=== Listed records ===

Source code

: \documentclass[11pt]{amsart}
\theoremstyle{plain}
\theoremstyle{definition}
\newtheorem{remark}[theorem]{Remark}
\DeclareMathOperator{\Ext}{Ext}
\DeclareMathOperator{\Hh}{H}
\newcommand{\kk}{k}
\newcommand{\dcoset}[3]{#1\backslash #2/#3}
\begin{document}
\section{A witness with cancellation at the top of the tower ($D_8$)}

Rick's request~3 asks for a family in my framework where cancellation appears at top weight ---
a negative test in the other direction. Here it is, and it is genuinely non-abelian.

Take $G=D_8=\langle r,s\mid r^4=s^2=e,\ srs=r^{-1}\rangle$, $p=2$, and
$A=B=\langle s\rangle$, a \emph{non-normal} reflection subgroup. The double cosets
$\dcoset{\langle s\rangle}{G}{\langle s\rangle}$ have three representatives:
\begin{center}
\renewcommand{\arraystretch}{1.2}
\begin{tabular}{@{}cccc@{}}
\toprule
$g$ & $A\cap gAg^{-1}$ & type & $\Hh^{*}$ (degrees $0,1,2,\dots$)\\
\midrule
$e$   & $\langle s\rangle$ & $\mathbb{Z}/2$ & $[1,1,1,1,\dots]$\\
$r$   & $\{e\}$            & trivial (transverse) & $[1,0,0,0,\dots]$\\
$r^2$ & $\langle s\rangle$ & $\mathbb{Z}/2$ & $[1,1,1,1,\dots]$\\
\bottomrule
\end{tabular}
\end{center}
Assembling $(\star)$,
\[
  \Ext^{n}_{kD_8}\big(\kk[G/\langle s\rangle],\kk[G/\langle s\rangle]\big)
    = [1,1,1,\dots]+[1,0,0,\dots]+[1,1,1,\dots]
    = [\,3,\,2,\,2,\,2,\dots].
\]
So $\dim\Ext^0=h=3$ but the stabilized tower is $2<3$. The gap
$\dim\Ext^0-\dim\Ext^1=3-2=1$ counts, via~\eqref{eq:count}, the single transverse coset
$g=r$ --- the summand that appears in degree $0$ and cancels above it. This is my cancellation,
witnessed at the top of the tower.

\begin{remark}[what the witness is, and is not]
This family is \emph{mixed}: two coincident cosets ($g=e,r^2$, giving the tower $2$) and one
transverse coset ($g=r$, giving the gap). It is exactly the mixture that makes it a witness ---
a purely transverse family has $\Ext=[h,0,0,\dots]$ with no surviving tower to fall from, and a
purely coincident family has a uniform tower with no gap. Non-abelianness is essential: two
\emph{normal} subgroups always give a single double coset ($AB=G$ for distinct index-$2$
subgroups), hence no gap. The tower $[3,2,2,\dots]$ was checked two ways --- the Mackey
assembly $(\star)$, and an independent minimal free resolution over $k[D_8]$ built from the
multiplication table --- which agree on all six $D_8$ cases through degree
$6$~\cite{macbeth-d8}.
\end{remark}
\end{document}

===

For each line above that contains the word "tower", copy that line.

■ Problem solution
\section{A witness with cancellation at the top of the tower ($D_8$)}
So $\dim\Ext^0=h=3$ but the stabilized tower is $2<3$. The gap
witnessed at the top of the tower.
This family is \emph{mixed}: two coincident cosets ($g=e,r^2$, giving the tower $2$) and one
a purely transverse family has $\Ext=[h,0,0,\dots]$ with no surviving tower to fall from, and a
purely coincident family has a uniform tower with no gap. Non-abelianness is essential: two
subgroups), hence no gap. The tower $[3,2,2,\dots]$ was checked two ways --- the Mackey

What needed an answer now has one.